Altro particolare non irrilevante: se vince, Douglas può portarsi a casa oltre 1 milione di dollari. Non succederà perché lo fregheranno, ma questa è un'altra storia. Salgono sul ring e pare subito chiaro che Iron Mike non è lo stesso di sempre. Le gambe girano più lente del solito, la guardia pare più balneare, i movimenti poco fluidi. Dalle prime riprese, quelle in cui tutti si aspettavano che la contesa si chiudesse, affiora un po' a fatica un pugile che sembra prosciugato.

I colpi però sono sempre quelli e fanno parecchio male. Al punto che, trascinatosi all'ottava ripresa, l'incontro arriva ad una potenziale svolta.
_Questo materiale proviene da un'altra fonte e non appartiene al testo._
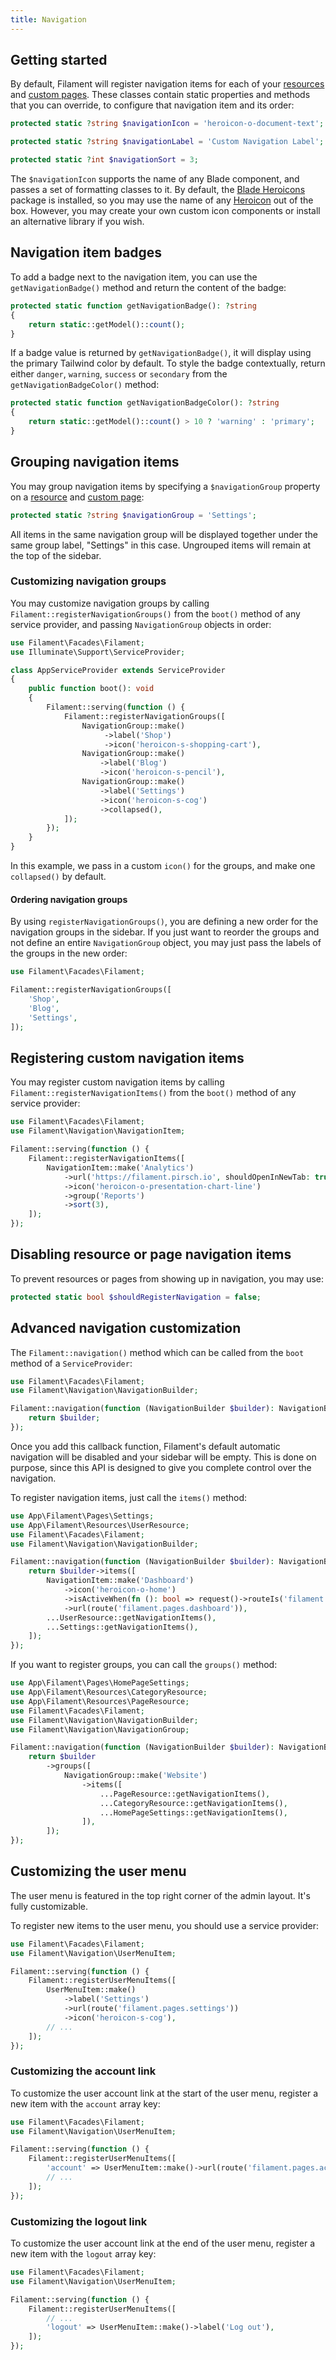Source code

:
```yaml
---
title: Navigation
---
```


## Getting started

By default, Filament will register navigation items for each of your [resources](resources) and [custom pages](pages). These classes contain static properties and methods that you can override, to configure that navigation item and its order:

```php
protected static ?string $navigationIcon = 'heroicon-o-document-text';

protected static ?string $navigationLabel = 'Custom Navigation Label';

protected static ?int $navigationSort = 3;
```

The `$navigationIcon` supports the name of any Blade component, and passes a set of formatting classes to it. By default, the [Blade Heroicons](https://github.com/blade-ui-kit/blade-heroicons) package is installed, so you may use the name of any [Heroicon](https://heroicons.com) out of the box. However, you may create your own custom icon components or install an alternative library if you wish.

## Navigation item badges

To add a badge next to the navigation item, you can use the `getNavigationBadge()` method and return the content of the badge:

```php
protected static function getNavigationBadge(): ?string
{
    return static::getModel()::count();
}
```

If a badge value is returned by `getNavigationBadge()`, it will display using the primary Tailwind color by default. To style the badge contextually, return either `danger`, `warning`, `success` or `secondary` from the `getNavigationBadgeColor()` method:

```php
protected static function getNavigationBadgeColor(): ?string
{
    return static::getModel()::count() > 10 ? 'warning' : 'primary';
}
```

## Grouping navigation items

You may group navigation items by specifying a `$navigationGroup` property on a [resource](resources) and [custom page](pages):

```php
protected static ?string $navigationGroup = 'Settings';
```

All items in the same navigation group will be displayed together under the same group label, "Settings" in this case. Ungrouped items will remain at the top of the sidebar.

### Customizing navigation groups

You may customize navigation groups by calling `Filament::registerNavigationGroups()` from the `boot()` method of any service provider, and passing `NavigationGroup` objects in order:

```php
use Filament\Facades\Filament;
use Illuminate\Support\ServiceProvider;

class AppServiceProvider extends ServiceProvider
{
    public function boot(): void
    {
        Filament::serving(function () {
            Filament::registerNavigationGroups([
                NavigationGroup::make()
                     ->label('Shop')
                     ->icon('heroicon-s-shopping-cart'),
                NavigationGroup::make()
                    ->label('Blog')
                    ->icon('heroicon-s-pencil'),
                NavigationGroup::make()
                    ->label('Settings')
                    ->icon('heroicon-s-cog')
                    ->collapsed(),
            ]);
        });
    }
}
```

In this example, we pass in a custom `icon()` for the groups, and make one `collapsed()` by default.

#### Ordering navigation groups

By using `registerNavigationGroups()`, you are defining a new order for the navigation groups in the sidebar. If you just want to reorder the groups and not define an entire `NavigationGroup` object, you may just pass the labels of the groups in the new order:

```php
use Filament\Facades\Filament;

Filament::registerNavigationGroups([
    'Shop',
    'Blog',
    'Settings',
]);
```

## Registering custom navigation items

You may register custom navigation items by calling `Filament::registerNavigationItems()` from the `boot()` method of any service provider:

```php
use Filament\Facades\Filament;
use Filament\Navigation\NavigationItem;

Filament::serving(function () {
    Filament::registerNavigationItems([
        NavigationItem::make('Analytics')
            ->url('https://filament.pirsch.io', shouldOpenInNewTab: true)
            ->icon('heroicon-o-presentation-chart-line')
            ->group('Reports')
            ->sort(3),
    ]);
});
```

## Disabling resource or page navigation items

To prevent resources or pages from showing up in navigation, you may use:

```php
protected static bool $shouldRegisterNavigation = false;
```

## Advanced navigation customization

The `Filament::navigation()` method which can be called from the `boot` method of a `ServiceProvider`:

```php
use Filament\Facades\Filament;
use Filament\Navigation\NavigationBuilder;

Filament::navigation(function (NavigationBuilder $builder): NavigationBuilder {
    return $builder;
});
```

Once you add this callback function, Filament's default automatic navigation will be disabled and your sidebar will be empty. This is done on purpose, since this API is designed to give you complete control over the navigation.

To register navigation items, just call the `items()` method:

```php
use App\Filament\Pages\Settings;
use App\Filament\Resources\UserResource;
use Filament\Facades\Filament;
use Filament\Navigation\NavigationBuilder;

Filament::navigation(function (NavigationBuilder $builder): NavigationBuilder {
    return $builder->items([
        NavigationItem::make('Dashboard')
            ->icon('heroicon-o-home')
            ->isActiveWhen(fn (): bool => request()->routeIs('filament.pages.dashboard'))
            ->url(route('filament.pages.dashboard')),
        ...UserResource::getNavigationItems(),
        ...Settings::getNavigationItems(),
    ]);
});
```

If you want to register groups, you can call the `groups()` method:

```php
use App\Filament\Pages\HomePageSettings;
use App\Filament\Resources\CategoryResource;
use App\Filament\Resources\PageResource;
use Filament\Facades\Filament;
use Filament\Navigation\NavigationBuilder;
use Filament\Navigation\NavigationGroup;

Filament::navigation(function (NavigationBuilder $builder): NavigationBuilder {
    return $builder
        ->groups([
            NavigationGroup::make('Website')
                ->items([
                    ...PageResource::getNavigationItems(),
                    ...CategoryResource::getNavigationItems(),
                    ...HomePageSettings::getNavigationItems(),
                ]),
        ]);
});
```

## Customizing the user menu

The user menu is featured in the top right corner of the admin layout. It's fully customizable.

To register new items to the user menu, you should use a service provider:

```php
use Filament\Facades\Filament;
use Filament\Navigation\UserMenuItem;

Filament::serving(function () {
    Filament::registerUserMenuItems([
        UserMenuItem::make()
            ->label('Settings')
            ->url(route('filament.pages.settings'))
            ->icon('heroicon-s-cog'),
        // ...
    ]);
});
```

### Customizing the account link

To customize the user account link at the start of the user menu, register a new item with the `account` array key:

```php
use Filament\Facades\Filament;
use Filament\Navigation\UserMenuItem;

Filament::serving(function () {
    Filament::registerUserMenuItems([
        'account' => UserMenuItem::make()->url(route('filament.pages.account')),
        // ...
    ]);
});
```

### Customizing the logout link

To customize the user account link at the end of the user menu, register a new item with the `logout` array key:

```php
use Filament\Facades\Filament;
use Filament\Navigation\UserMenuItem;

Filament::serving(function () {
    Filament::registerUserMenuItems([
        // ...
        'logout' => UserMenuItem::make()->label('Log out'),
    ]);
});
```
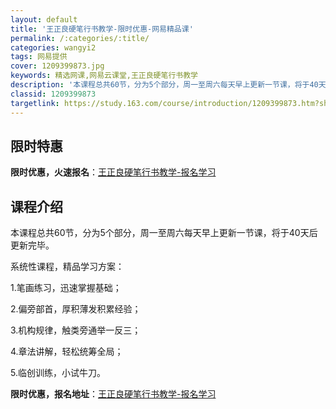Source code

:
 ```yaml
---
layout: default
title: '王正良硬笔行书教学-限时优惠-网易精品课'
permalink: /:categories/:title/
categories: wangyi2
tags: 网易提供
cover: 1209399873.jpg
keywords: 精选网课,网易云课堂,王正良硬笔行书教学
description: '本课程总共60节，分为5个部分，周一至周六每天早上更新一节课，将于40天后更新完毕。系统性课程，精品学习方案：1.笔画练'
classid: 1209399873
targetlink: https://study.163.com/course/introduction/1209399873.htm?share=1&shareId=1025206652&utm_campaign=share&utm_medium=iphoneShare&utm_source=&utm_u=1025206652
---
```


## 限时特惠

**限时优惠，火速报名**：[王正良硬笔行书教学-报名学习](https://study.163.com/course/introduction/1209399873.htm?share=1&shareId=1025206652&utm_campaign=share&utm_medium=iphoneShare&utm_source=&utm_u=1025206652)

## 课程介绍

本课程总共60节，分为5个部分，周一至周六每天早上更新一节课，将于40天后更新完毕。

系统性课程，精品学习方案：

1.笔画练习，迅速掌握基础；

2.偏旁部首，厚积薄发积累经验；

3.机构规律，触类旁通举一反三；

4.章法讲解，轻松统筹全局；

5.临创训练，小试牛刀。

**限时优惠，报名地址**：[王正良硬笔行书教学-报名学习](https://study.163.com/course/introduction/1209399873.htm?share=1&shareId=1025206652&utm_campaign=share&utm_medium=iphoneShare&utm_source=&utm_u=1025206652)


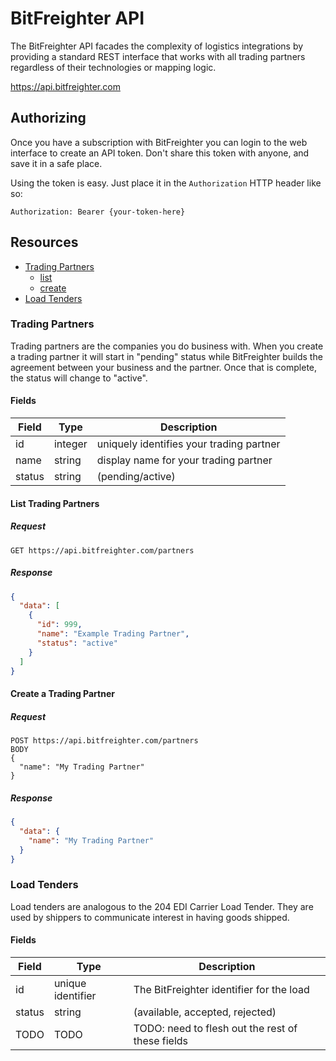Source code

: # BitFreighter API
The BitFreighter API facades the complexity of logistics integrations by providing a standard REST interface that works with all trading partners regardless of their technologies or mapping logic.

https://api.bitfreighter.com

## Authorizing
Once you have a subscription with BitFreighter you can login to the web interface to create an API token.
Don't share this token with anyone, and save it in a safe place.

Using the token is easy.  Just place it in the `Authorization` HTTP header like so:
```
Authorization: Bearer {your-token-here}
```

## Resources
- [Trading Partners](#trading-partners)
    - [list](#list-trading-partners)
    - [create](#create-a-trading-partner)
- [Load Tenders](#load-tenders)

### Trading Partners
Trading partners are the companies you do business with.  When you create a trading partner it will start in "pending" status while BitFreighter builds the agreement between your business and the partner.  Once that is complete, the status will change to "active".

#### Fields
| Field  | Type | Description |
| ------------- | ------------- | ------------- |
| id  | integer | uniquely identifies your trading partner  |
| name  | string | display name for your trading partner |
| status | string | (pending/active) |

#### List Trading Partners
##### Request
```
GET https://api.bitfreighter.com/partners
```
##### Response
```json
{
  "data": [
    { 
      "id": 999, 
      "name": "Example Trading Partner",
      "status": "active"
    }
  ]
}
```
#### Create a Trading Partner
##### Request
```
POST https://api.bitfreighter.com/partners
BODY
{
  "name": "My Trading Partner"
}
```
##### Response
```json
{
  "data": {
    "name": "My Trading Partner"
  }
}
```
### Load Tenders
Load tenders are analogous to the 204 EDI Carrier Load Tender. They are used by shippers to communicate interest in having goods shipped.

#### Fields
| Field | Type | Description |
| --- | --- | --- |
| id | unique identifier | The BitFreighter identifier for the load |
| status | string | (available, accepted, rejected) |
| TODO | TODO | TODO: need to flesh out the rest of these fields |
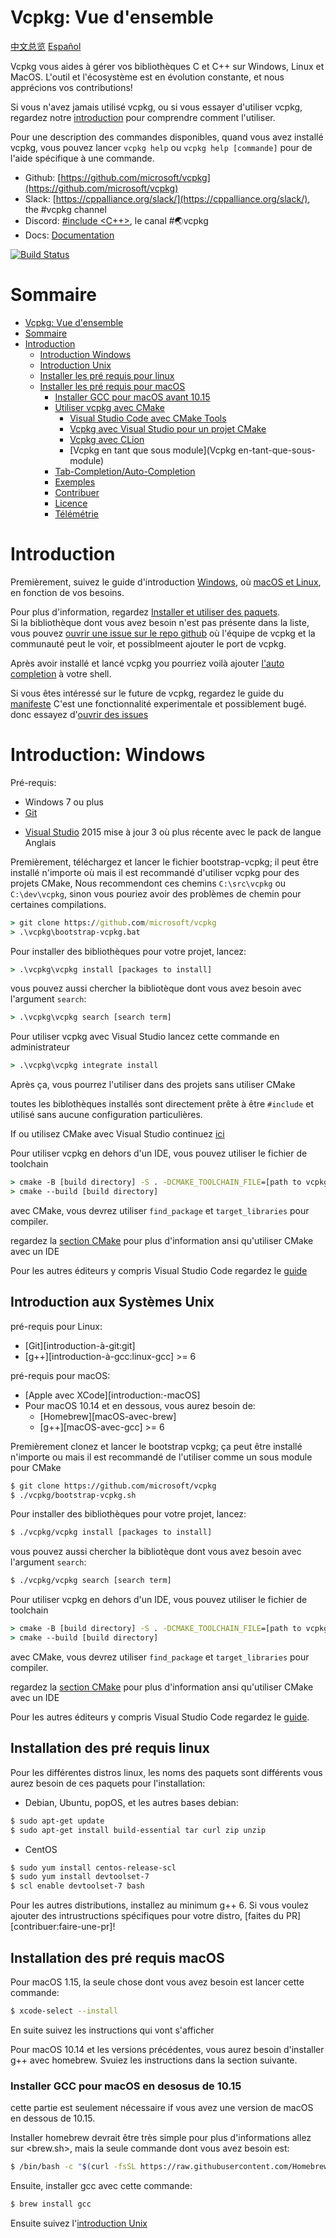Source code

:# Vcpkg: Vue d'ensemble

[中文总览](README_zh_CN.md)
[Español](README_es.md)

Vcpkg vous aides à gérer vos bibliothèques C et C++ sur Windows, Linux et MacOS.
L'outil et l'écosystème est en évolution constante, et nous apprécions vos contributions!

Si vous n'avez jamais utilisé vcpkg, ou si vous essayer d'utiliser vcpkg, regardez notre [introduction](#introduction) pour comprendre comment l'utiliser.

Pour une description des commandes disponibles, quand vous avez installé vcpkg, vous pouvez lancer `vcpkg help` ou `vcpkg help [commande]` pour de l'aide spécifique à une commande.


* Github: [https://github.com/microsoft/vcpkg](https://github.com/microsoft/vcpkg)
* Slack: [https://cppalliance.org/slack/](https://cppalliance.org/slack/), the #vcpkg channel
* Discord: [\#include \<C++\>](https://www.includecpp.org), le canal #🌏vcpkg
* Docs: [Documentation](docs/index.md)

[![Build Status](https://dev.azure.com/vcpkg/public/_apis/build/status/microsoft.vcpkg.ci?branchName=master)](https://dev.azure.com/vcpkg/public/_build/latest?definitionId=29&branchName=master)

# Sommaire

- [Vcpkg: Vue d'ensemble](#vcpkg-vue-d'ensemble)
- [Sommaire](#Sommaire)
- [Introduction](#introduction)
  - [Introduction Windows](#Introduction:-Windows)
  - [Introduction Unix](#Introduction-aux-Systèmes-Unix)
  - [Installer les pré requis pour linux](#installation-des-pré-requis-linux)
  - [Installer les pré requis pour macOS](#installation-des-pré-requis-macos) 
    - [Installer GCC pour macOS avant 10.15](#installer-gcc-pour-macos-avant-10.15)
    - [Utiliser vcpkg avec CMake](#utiliser-vcpkg-avec-cmake) 
      - [Visual Studio Code avec CMake Tools](#visual-studio-code-avec-cmake-tools)
      - [Vcpkg avec Visual Studio pour un projet CMake](#vcpkg-avec-visual-studio-un-projet-cmake)
      - [Vcpkg avec CLion](#vcpkg-avec-clion)
      - [Vcpkg en tant que sous module](Vcpkg en-tant-que-sous-module)
    - [Tab-Completion/Auto-Completion](#tab-completionauto-completion)
    - [Exemples](#exemples)
    - [Contribuer](#contribuer)
    - [Licence](#licence)
    - [Télémétrie](#Télémétrie)
    
# Introduction

Premièrement, suivez le guide d'introduction [Windows](#Introduction:-Windows), où [macOS et Linux](#Unix), en fonction de vos besoins.

Pour plus d'information, regardez [Installer et utiliser des paquets](installer-et-utiliser-des-paquets).  
Si la bibliothèque dont vous avez besoin n'est pas présente dans la liste, vous pouvez [ouvrir une issue sur le repo github](contribuer:faire-une-issue) où l'équipe de vcpkg et la communauté peut le voir, et possiblmeent ajouter le port de vcpkg.
 
Après avoir installé et lancé vcpkg you pourriez voilà ajouter [l'auto completion](auto-completion) à votre shell.

Si vous êtes intéressé sur le future de vcpkg, regardez le guide du [manifeste](introduction:spec-manifeste) 
C'est une fonctionnalité experimentale et possiblement bugé.
donc essayez d'[ouvrir des issues](contribuer:envoyer-une-issue)

# Introduction: Windows
Pré-requis:
  - Windows 7 ou plus
  - [Git](introduction-:-git)
  + [Visual Studio](introduction-:-visual-studio)  2015 mise à jour 3 où plus récente avec le pack de langue Anglais

  Premièrement, téléchargez et lancer le fichier bootstrap-vcpkg; il peut être installé n'importe où mais il est recommandé d'utiliser vcpkg pour des projets CMake, Nous recommendont ces chemins `C:\src\vcpkg` ou `C:\dev\vcpkg`, sinon vous pouriez avoir des problèmes de chemin pour certaines compilations.


```cmd
> git clone https://github.com/microsoft/vcpkg
> .\vcpkg\bootstrap-vcpkg.bat
```

Pour installer des bibliothèques pour votre projet, lancez:

```cmd
> .\vcpkg\vcpkg install [packages to install]
```

vous pouvez aussi chercher la bibliotèque dont vous avez besoin avec l'argument `search`:

```cmd
> .\vcpkg\vcpkg search [search term]
```


Pour utiliser vcpkg avec Visual Studio
lancez cette commande en administrateur

```cmd
> .\vcpkg\vcpkg integrate install
```

Après ça, vous pourrez l'utiliser dans des projets sans utiliser CMake

toutes les biblothèques installés sont directement prête à être `#include` et utilisé sans aucune configuration particulières.

If ou utilisez CMake avec Visual Studio continuez [ici](#vcpkg-avec-cmake-et-visual-studio)

Pour utiliser vcpkg en dehors d'un IDE, vous pouvez utiliser le fichier de toolchain

```cmd
> cmake -B [build directory] -S . -DCMAKE_TOOLCHAIN_FILE=[path to vcpkg]/scripts/buildsystems/vcpkg.cmake
> cmake --build [build directory]
```

avec CMake, vous devrez utiliser `find_package` et `target_libraries` pour compiler.

regardez la [section CMake](#utiliser-vcpkg-avec-cmake) pour plus d'information ansi qu'utiliser CMake avec un IDE

Pour les autres éditeurs y compris Visual Studio Code regardez le [guide](#introduction:integration)


## Introduction aux Systèmes Unix

pré-requis pour Linux:
- [Git][introduction-à-git:git]
- [g++][introduction-à-gcc:linux-gcc] >= 6

pré-requis pour macOS:
- [Apple avec XCode][introduction:-macOS]
- Pour macOS 10.14 et en dessous, vous aurez besoin de:
  - [Homebrew][macOS-avec-brew]
  - [g++][macOS-avec-gcc] >= 6

Premièrement clonez et lancer le bootstrap vcpkg; ça peut être installé n'importe ou mais il est recommandé de l'utiliser comme un sous module pour CMake

```sh
$ git clone https://github.com/microsoft/vcpkg
$ ./vcpkg/bootstrap-vcpkg.sh
```

Pour installer des bibliothèques pour votre projet, lancez:

```sh
$ ./vcpkg/vcpkg install [packages to install]
```

vous pouvez aussi chercher la bibliotèque dont vous avez besoin avec l'argument `search`:


```sh
$ ./vcpkg/vcpkg search [search term]
```

Pour utiliser vcpkg en dehors d'un IDE, vous pouvez utiliser le fichier de toolchain

```cmd
> cmake -B [build directory] -S . -DCMAKE_TOOLCHAIN_FILE=[path to vcpkg]/scripts/buildsystems/vcpkg.cmake
> cmake --build [build directory]
```

avec CMake, vous devrez utiliser `find_package` et `target_libraries` pour compiler.

regardez la [section CMake](#utiliser-vcpkg-avec-cmake) pour plus d'information ansi qu'utiliser CMake avec un IDE

Pour les autres éditeurs y compris Visual Studio Code regardez le [guide](#introduction:integration).

## Installation des pré requis linux

Pour les différentes distros linux, les noms des paquets sont différents vous aurez besoin de ces paquets pour l'installation:

- Debian, Ubuntu, popOS, et les autres bases debian:

```sh
$ sudo apt-get update
$ sudo apt-get install build-essential tar curl zip unzip
```

- CentOS

```sh
$ sudo yum install centos-release-scl
$ sudo yum install devtoolset-7
$ scl enable devtoolset-7 bash
```

Pour les autres distributions, installez au minimum g++ 6.
Si vous voulez ajouter des intrustructions spécifiques pour votre distro, [faites du PR][contribuer:faire-une-pr]!

## Installation des pré requis macOS

Pour macOS 1.15, la seule chose dont vous avez besoin est lancer cette commande:

```sh
$ xcode-select --install
```

En suite suivez les instructions qui vont s'afficher

Pour macOS 10.14 et les versions précédentes, vous aurez besoin d'installer g++ avec homebrew.
Svuiez les instructions dans la section suivante.

### Installer GCC pour macOS en desosus de 10.15

cette partie est seulement nécessaire if vous avez une version de macOS en dessous de 10.15.

Installer homebrew devrait être très simple pour plus d'informations allez sur  <brew.sh>, mais la seule commande dont vous avez besoin est:

```sh
$ /bin/bash -c "$(curl -fsSL https://raw.githubusercontent.com/Homebrew/install/master/install.sh)"
```

Ensuite, installer gcc avec cette commande:

```sh
$ brew install gcc
```

Ensuite suivez l'[introduction Unix](#Introduction-aux-Systèmes-Unix)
Tyson è stremato, ma lascia comunque partire un montante terrificante, che manda al tappeto Buster. La conta dell'arbitro non è esattamente tempestiva e Mike protesta aspramente. Nel frattempo Douglas ripensa a quello che gli ha detto sua mamma e trova la forza per rialzarsi. Tyson schiuma rabbia, ma si riprende.

Fino al decimo round, quando Buster sembra resuscitare agonisticamente. Cinque jab sinistri. Cinque destri. Gancio destro.

E poi un gancio sinistro che manda Tyson al tappeto. Campione del mondo contro ogni pronostico. Mike incassa una sconfitta che lo rende ancora oggi dolente. Stasera, contro lo youtuber prestato alla boxe, immagina di sicuro un finale differente.